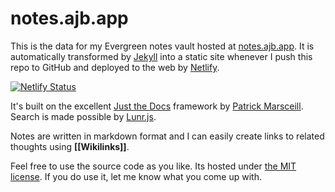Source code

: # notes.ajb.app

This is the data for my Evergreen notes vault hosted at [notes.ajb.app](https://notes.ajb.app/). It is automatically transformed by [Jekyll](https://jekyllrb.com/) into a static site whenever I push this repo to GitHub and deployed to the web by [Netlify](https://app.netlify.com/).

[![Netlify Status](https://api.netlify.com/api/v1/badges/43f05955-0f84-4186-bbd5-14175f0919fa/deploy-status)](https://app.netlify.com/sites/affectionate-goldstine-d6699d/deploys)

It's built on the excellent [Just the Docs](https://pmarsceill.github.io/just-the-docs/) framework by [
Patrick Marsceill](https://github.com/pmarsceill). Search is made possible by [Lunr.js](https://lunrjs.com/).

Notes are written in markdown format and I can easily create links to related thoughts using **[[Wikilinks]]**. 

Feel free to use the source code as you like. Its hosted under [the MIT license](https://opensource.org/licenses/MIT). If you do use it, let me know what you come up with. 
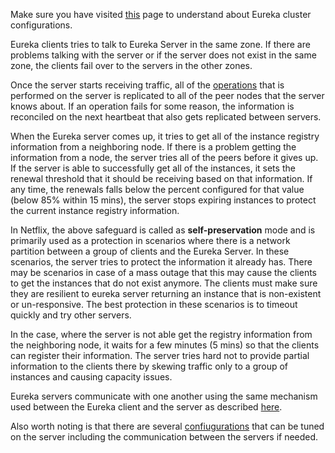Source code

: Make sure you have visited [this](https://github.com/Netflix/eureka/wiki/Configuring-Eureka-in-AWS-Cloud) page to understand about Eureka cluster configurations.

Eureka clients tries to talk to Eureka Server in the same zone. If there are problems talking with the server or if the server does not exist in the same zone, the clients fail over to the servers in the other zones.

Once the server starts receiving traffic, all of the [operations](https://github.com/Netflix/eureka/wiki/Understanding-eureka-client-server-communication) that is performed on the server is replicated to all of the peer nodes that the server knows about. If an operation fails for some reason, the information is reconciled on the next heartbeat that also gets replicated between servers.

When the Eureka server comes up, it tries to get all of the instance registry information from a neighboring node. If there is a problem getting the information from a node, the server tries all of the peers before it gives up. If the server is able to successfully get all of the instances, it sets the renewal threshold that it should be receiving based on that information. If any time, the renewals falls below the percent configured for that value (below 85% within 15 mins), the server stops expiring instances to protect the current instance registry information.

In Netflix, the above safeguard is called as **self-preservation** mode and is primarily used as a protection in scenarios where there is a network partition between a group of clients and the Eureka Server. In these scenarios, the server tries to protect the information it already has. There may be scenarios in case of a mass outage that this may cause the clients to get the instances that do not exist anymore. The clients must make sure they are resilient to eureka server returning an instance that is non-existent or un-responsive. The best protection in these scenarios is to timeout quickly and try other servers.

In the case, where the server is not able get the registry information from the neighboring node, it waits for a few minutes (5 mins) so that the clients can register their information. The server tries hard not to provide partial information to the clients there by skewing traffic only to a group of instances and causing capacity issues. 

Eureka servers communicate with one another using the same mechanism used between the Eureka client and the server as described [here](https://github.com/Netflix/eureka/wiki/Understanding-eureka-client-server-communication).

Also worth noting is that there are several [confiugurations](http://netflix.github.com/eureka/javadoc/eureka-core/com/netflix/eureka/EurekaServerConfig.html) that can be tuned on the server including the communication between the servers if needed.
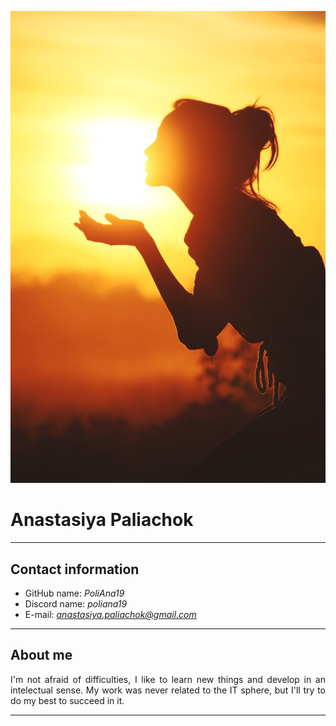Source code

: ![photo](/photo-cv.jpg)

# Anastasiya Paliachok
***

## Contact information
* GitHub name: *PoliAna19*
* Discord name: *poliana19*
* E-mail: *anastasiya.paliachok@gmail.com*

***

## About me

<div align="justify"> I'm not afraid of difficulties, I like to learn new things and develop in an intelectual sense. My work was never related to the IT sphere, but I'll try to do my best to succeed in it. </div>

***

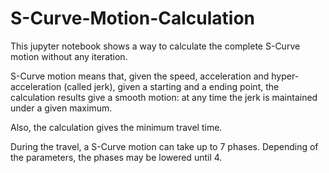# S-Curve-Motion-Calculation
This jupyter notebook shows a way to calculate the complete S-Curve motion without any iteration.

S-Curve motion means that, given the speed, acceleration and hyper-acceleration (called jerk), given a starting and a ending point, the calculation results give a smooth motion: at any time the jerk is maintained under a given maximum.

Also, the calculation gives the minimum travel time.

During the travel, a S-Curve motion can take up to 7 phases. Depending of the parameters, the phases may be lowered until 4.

## [AIM OF THE TASK]
Transcribe exactly, with no pictures, the lines running from the first line of the material through the line holding "Eureka clients tries".

## [SOLUTION TO THE PROBLEM]
Source code

: # notes.ajb.app

This is the data for my Evergreen notes vault hosted at [notes.ajb.app](https://notes.ajb.app/). It is automatically transformed by [Jekyll](https://jekyllrb.com/) into a static site whenever I push this repo to GitHub and deployed to the web by [Netlify](https://app.netlify.com/).

[![Netlify Status](https://api.netlify.com/api/v1/badges/43f05955-0f84-4186-bbd5-14175f0919fa/deploy-status)](https://app.netlify.com/sites/affectionate-goldstine-d6699d/deploys)

It's built on the excellent [Just the Docs](https://pmarsceill.github.io/just-the-docs/) framework by [
Patrick Marsceill](https://github.com/pmarsceill). Search is made possible by [Lunr.js](https://lunrjs.com/).

Notes are written in markdown format and I can easily create links to related thoughts using **[[Wikilinks]]**. 

Feel free to use the source code as you like. Its hosted under [the MIT license](https://opensource.org/licenses/MIT). If you do use it, let me know what you come up with. 
Source code

: Make sure you have visited [this](https://github.com/Netflix/eureka/wiki/Configuring-Eureka-in-AWS-Cloud) page to understand about Eureka cluster configurations.

Eureka clients tries to talk to Eureka Server in the same zone. If there are problems talking with the server or if the server does not exist in the same zone, the clients fail over to the servers in the other zones.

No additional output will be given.